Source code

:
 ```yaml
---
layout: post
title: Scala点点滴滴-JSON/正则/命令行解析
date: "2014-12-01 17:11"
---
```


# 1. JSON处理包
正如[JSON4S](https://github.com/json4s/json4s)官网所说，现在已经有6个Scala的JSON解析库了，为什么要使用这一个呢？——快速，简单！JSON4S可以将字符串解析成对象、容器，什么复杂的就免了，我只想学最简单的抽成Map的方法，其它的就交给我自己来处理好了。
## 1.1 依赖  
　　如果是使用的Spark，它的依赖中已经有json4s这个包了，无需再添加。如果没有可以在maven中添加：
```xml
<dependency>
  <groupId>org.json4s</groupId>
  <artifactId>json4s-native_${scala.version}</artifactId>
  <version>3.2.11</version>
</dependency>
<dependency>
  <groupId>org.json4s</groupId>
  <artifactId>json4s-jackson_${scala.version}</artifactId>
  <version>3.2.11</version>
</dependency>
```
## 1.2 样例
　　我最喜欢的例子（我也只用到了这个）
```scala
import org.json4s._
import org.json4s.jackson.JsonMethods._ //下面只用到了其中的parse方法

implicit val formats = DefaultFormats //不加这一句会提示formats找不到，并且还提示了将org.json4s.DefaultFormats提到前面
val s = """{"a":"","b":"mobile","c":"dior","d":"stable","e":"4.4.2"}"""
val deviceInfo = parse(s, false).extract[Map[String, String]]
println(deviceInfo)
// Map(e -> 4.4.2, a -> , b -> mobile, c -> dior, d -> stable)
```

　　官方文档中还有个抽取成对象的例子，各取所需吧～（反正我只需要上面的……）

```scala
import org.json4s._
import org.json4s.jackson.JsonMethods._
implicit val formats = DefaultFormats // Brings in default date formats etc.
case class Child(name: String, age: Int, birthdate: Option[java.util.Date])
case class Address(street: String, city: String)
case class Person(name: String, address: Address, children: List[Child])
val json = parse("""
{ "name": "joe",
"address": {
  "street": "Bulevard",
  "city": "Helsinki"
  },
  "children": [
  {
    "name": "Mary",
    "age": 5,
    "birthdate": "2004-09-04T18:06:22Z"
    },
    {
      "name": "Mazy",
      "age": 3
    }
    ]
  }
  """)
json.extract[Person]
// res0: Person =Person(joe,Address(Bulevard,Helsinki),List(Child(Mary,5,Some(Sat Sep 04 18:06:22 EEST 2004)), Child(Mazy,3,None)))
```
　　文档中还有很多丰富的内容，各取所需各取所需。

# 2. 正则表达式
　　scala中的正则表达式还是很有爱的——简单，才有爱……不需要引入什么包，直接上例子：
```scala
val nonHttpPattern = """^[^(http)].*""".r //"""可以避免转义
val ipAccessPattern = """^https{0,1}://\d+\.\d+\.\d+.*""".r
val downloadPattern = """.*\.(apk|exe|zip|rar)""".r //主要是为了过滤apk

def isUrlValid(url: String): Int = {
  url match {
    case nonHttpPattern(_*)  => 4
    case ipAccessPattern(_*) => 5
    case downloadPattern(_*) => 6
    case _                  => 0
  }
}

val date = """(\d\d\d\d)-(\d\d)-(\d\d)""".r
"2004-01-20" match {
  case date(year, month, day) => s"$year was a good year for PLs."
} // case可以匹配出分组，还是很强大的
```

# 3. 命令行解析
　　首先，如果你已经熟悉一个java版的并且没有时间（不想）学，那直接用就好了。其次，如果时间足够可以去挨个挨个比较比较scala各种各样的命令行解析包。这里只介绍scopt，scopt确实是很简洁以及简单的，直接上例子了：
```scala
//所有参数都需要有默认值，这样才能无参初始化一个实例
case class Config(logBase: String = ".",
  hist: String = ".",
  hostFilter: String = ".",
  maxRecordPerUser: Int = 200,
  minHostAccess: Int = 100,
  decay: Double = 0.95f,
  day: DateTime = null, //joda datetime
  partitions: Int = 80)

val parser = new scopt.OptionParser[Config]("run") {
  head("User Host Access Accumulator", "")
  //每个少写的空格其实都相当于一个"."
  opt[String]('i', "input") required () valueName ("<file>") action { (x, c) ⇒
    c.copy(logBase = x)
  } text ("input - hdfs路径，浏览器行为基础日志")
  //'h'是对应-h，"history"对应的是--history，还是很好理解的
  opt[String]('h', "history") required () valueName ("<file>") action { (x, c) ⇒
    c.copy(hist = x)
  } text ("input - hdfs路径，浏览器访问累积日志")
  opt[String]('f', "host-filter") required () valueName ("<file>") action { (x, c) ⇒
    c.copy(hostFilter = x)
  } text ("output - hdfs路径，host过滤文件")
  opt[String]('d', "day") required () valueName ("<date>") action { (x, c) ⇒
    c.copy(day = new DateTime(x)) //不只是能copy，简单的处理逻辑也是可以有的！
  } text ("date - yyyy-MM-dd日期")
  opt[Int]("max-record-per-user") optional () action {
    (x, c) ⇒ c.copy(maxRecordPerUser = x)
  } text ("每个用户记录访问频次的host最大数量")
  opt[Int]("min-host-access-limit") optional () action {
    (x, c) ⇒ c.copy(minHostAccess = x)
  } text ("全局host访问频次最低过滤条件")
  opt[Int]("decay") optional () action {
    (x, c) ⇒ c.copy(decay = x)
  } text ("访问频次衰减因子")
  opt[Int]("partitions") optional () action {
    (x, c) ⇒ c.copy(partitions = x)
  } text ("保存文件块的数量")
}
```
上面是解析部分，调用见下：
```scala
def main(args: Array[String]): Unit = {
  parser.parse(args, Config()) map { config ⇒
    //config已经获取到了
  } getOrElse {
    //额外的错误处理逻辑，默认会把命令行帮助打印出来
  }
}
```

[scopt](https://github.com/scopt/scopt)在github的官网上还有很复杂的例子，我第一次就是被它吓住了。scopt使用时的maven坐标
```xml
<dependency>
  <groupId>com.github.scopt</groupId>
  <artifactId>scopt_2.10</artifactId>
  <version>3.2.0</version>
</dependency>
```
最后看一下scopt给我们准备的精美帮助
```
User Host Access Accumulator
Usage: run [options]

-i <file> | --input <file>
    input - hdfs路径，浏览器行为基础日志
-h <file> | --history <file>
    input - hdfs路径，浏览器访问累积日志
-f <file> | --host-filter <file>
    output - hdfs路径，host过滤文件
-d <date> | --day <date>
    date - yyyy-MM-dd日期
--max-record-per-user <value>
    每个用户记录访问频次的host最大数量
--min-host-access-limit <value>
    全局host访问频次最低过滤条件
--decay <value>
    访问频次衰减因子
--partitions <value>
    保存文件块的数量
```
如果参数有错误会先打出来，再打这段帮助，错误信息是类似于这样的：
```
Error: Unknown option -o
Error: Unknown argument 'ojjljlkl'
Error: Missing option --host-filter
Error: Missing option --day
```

□ □ □ □ □

> _Work item_
Which lines above include the string "input"? Show them.

> _Finished task_
  opt[String]('i', "input") required () valueName ("<file>") action { (x, c) ⇒
  } text ("input - hdfs路径，浏览器行为基础日志")
  } text ("input - hdfs路径，浏览器访问累积日志")
-i <file> | --input <file>
    input - hdfs路径，浏览器行为基础日志
    input - hdfs路径，浏览器访问累积日志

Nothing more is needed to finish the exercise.